• [Data shown]
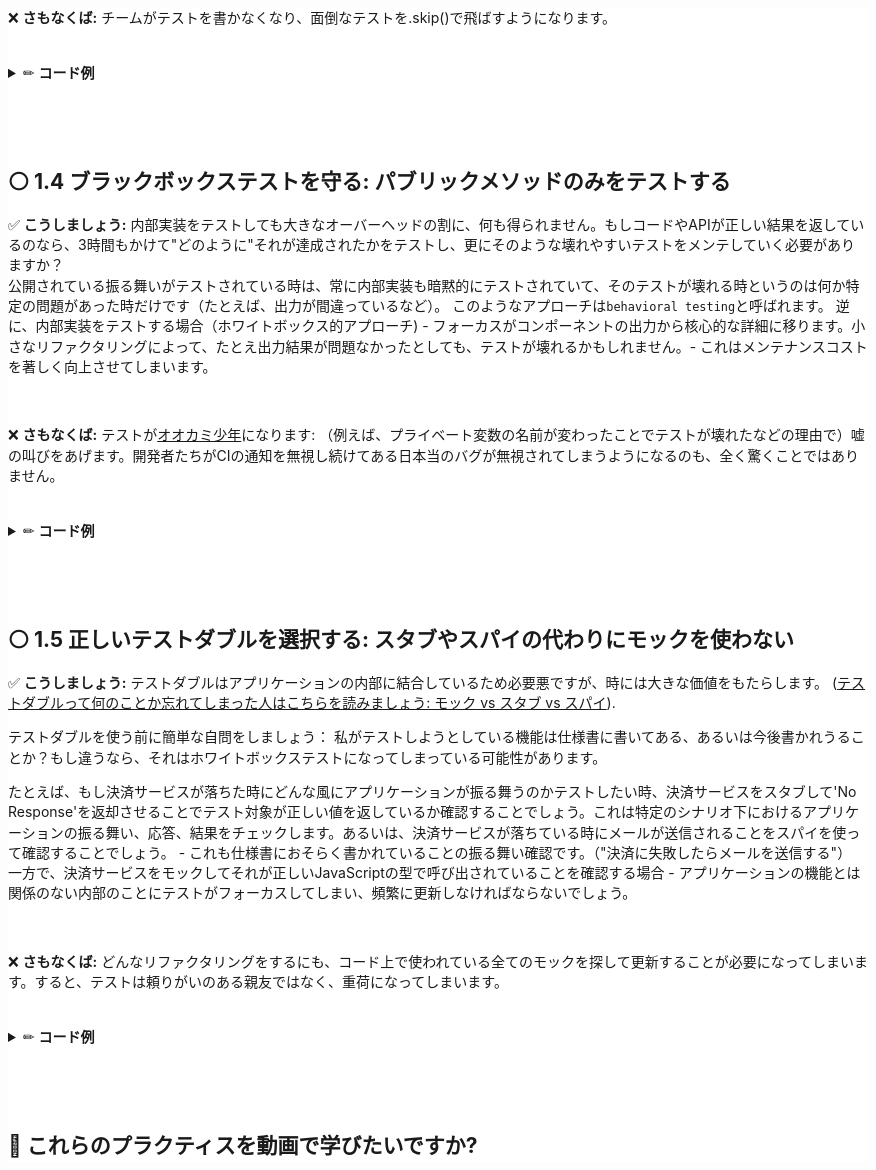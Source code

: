 ❌ **さもなくば:** チームがテストを書かなくなり、面倒なテストを.skip()で飛ばすようになります。

<br/>

<details><summary>✏ <b>コード例</b></summary></details>

<br/><br/>

## ⚪ ️ 1.4 ブラックボックステストを守る: パブリックメソッドのみをテストする

:white_check_mark: **こうしましょう:** 内部実装をテストしても大きなオーバーヘッドの割に、何も得られません。もしコードやAPIが正しい結果を返しているのなら、3時間もかけて"どのように"それが達成されたかをテストし、更にそのような壊れやすいテストをメンテしていく必要がありますか？   
公開されている振る舞いがテストされている時は、常に内部実装も暗黙的にテストされていて、そのテストが壊れる時というのは何か特定の問題があった時だけです（たとえば、出力が間違っているなど）。
このようなアプローチは`behavioral testing`と呼ばれます。
逆に、内部実装をテストする場合（ホワイトボックス的アプローチ) - フォーカスがコンポーネントの出力から核心的な詳細に移ります。小さなリファクタリングによって、たとえ出力結果が問題なかったとしても、テストが壊れるかもしれません。- これはメンテナンスコストを著しく向上させてしまいます。

<br/>

❌ **さもなくば:** テストが[オオカミ少年](https://ja.wikipedia.org/wiki/%E5%98%98%E3%82%92%E3%81%A4%E3%81%8F%E5%AD%90%E4%BE%9B)になります: （例えば、プライベート変数の名前が変わったことでテストが壊れたなどの理由で）嘘の叫びをあげます。開発者たちがCIの通知を無視し続けてある日本当のバグが無視されてしまうようになるのも、全く驚くことではありません。

<br/>
<details><summary>✏ <b>コード例</b></summary></details>

<br/><br/>

## ⚪ ️ ️1.5 正しいテストダブルを選択する: スタブやスパイの代わりにモックを使わない

:white_check_mark: **こうしましょう:** テストダブルはアプリケーションの内部に結合しているため必要悪ですが、時には大きな価値をもたらします。 (<a href="https://martinfowler.com/articles/mocksArentStubs.html" data-href="https://martinfowler.com/articles/mocksArentStubs.html" class="markup--anchor markup--p-anchor" rel="noopener nofollow" target="_blank">[テストダブルって何のことか忘れてしまった人はこちらを読みましょう: モック vs スタブ vs スパイ](https://martinfowler.com/articles/mocksArentStubs.html)</a>).

テストダブルを使う前に簡単な自問をしましょう： 私がテストしようとしている機能は仕様書に書いてある、あるいは今後書かれうることか？もし違うなら、それはホワイトボックステストになってしまっている可能性があります。

たとえば、もし決済サービスが落ちた時にどんな風にアプリケーションが振る舞うのかテストしたい時、決済サービスをスタブして'No Response'を返却させることでテスト対象が正しい値を返しているか確認することでしょう。これは特定のシナリオ下におけるアプリケーションの振る舞い、応答、結果をチェックします。あるいは、決済サービスが落ちている時にメールが送信されることをスパイを使って確認することでしょう。 - これも仕様書におそらく書かれていることの振る舞い確認です。（"決済に失敗したらメールを送信する"）  
一方で、決済サービスをモックしてそれが正しいJavaScriptの型で呼び出されていることを確認する場合 - アプリケーションの機能とは関係のない内部のことにテストがフォーカスしてしまい、頻繁に更新しなければならないでしょう。

<br/>  

❌ **さもなくば:** どんなリファクタリングをするにも、コード上で使われている全てのモックを探して更新することが必要になってしまいます。すると、テストは頼りがいのある親友ではなく、重荷になってしまいます。

<br/>

<details><summary>✏ <b>コード例</b></summary></details>

<br/><br/>

## 📗 これらのプラクティスを動画で学びたいですか?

• [What is being asked]
Output all lines above precisely. Pictures are to be left out.

• [Solution for this task]
Source code

: ❌ **さもなくば:** チームがテストを書かなくなり、面倒なテストを.skip()で飛ばすようになります。

<br/>

<details><summary>✏ <b>コード例</b></summary></details>

<br/><br/>

## ⚪ ️ 1.4 ブラックボックステストを守る: パブリックメソッドのみをテストする

:white_check_mark: **こうしましょう:** 内部実装をテストしても大きなオーバーヘッドの割に、何も得られません。もしコードやAPIが正しい結果を返しているのなら、3時間もかけて"どのように"それが達成されたかをテストし、更にそのような壊れやすいテストをメンテしていく必要がありますか？   
公開されている振る舞いがテストされている時は、常に内部実装も暗黙的にテストされていて、そのテストが壊れる時というのは何か特定の問題があった時だけです（たとえば、出力が間違っているなど）。
このようなアプローチは`behavioral testing`と呼ばれます。
逆に、内部実装をテストする場合（ホワイトボックス的アプローチ) - フォーカスがコンポーネントの出力から核心的な詳細に移ります。小さなリファクタリングによって、たとえ出力結果が問題なかったとしても、テストが壊れるかもしれません。- これはメンテナンスコストを著しく向上させてしまいます。

<br/>

❌ **さもなくば:** テストが[オオカミ少年](https://ja.wikipedia.org/wiki/%E5%98%98%E3%82%92%E3%81%A4%E3%81%8F%E5%AD%90%E4%BE%9B)になります: （例えば、プライベート変数の名前が変わったことでテストが壊れたなどの理由で）嘘の叫びをあげます。開発者たちがCIの通知を無視し続けてある日本当のバグが無視されてしまうようになるのも、全く驚くことではありません。

<br/>
<details><summary>✏ <b>コード例</b></summary></details>

<br/><br/>

## ⚪ ️ ️1.5 正しいテストダブルを選択する: スタブやスパイの代わりにモックを使わない

:white_check_mark: **こうしましょう:** テストダブルはアプリケーションの内部に結合しているため必要悪ですが、時には大きな価値をもたらします。 (<a href="https://martinfowler.com/articles/mocksArentStubs.html" data-href="https://martinfowler.com/articles/mocksArentStubs.html" class="markup--anchor markup--p-anchor" rel="noopener nofollow" target="_blank">[テストダブルって何のことか忘れてしまった人はこちらを読みましょう: モック vs スタブ vs スパイ](https://martinfowler.com/articles/mocksArentStubs.html)</a>).

テストダブルを使う前に簡単な自問をしましょう： 私がテストしようとしている機能は仕様書に書いてある、あるいは今後書かれうることか？もし違うなら、それはホワイトボックステストになってしまっている可能性があります。

たとえば、もし決済サービスが落ちた時にどんな風にアプリケーションが振る舞うのかテストしたい時、決済サービスをスタブして'No Response'を返却させることでテスト対象が正しい値を返しているか確認することでしょう。これは特定のシナリオ下におけるアプリケーションの振る舞い、応答、結果をチェックします。あるいは、決済サービスが落ちている時にメールが送信されることをスパイを使って確認することでしょう。 - これも仕様書におそらく書かれていることの振る舞い確認です。（"決済に失敗したらメールを送信する"）  
一方で、決済サービスをモックしてそれが正しいJavaScriptの型で呼び出されていることを確認する場合 - アプリケーションの機能とは関係のない内部のことにテストがフォーカスしてしまい、頻繁に更新しなければならないでしょう。

<br/>  

❌ **さもなくば:** どんなリファクタリングをするにも、コード上で使われている全てのモックを探して更新することが必要になってしまいます。すると、テストは頼りがいのある親友ではなく、重荷になってしまいます。

<br/>

<details><summary>✏ <b>コード例</b></summary></details>

<br/><br/>

## 📗 これらのプラクティスを動画で学びたいですか?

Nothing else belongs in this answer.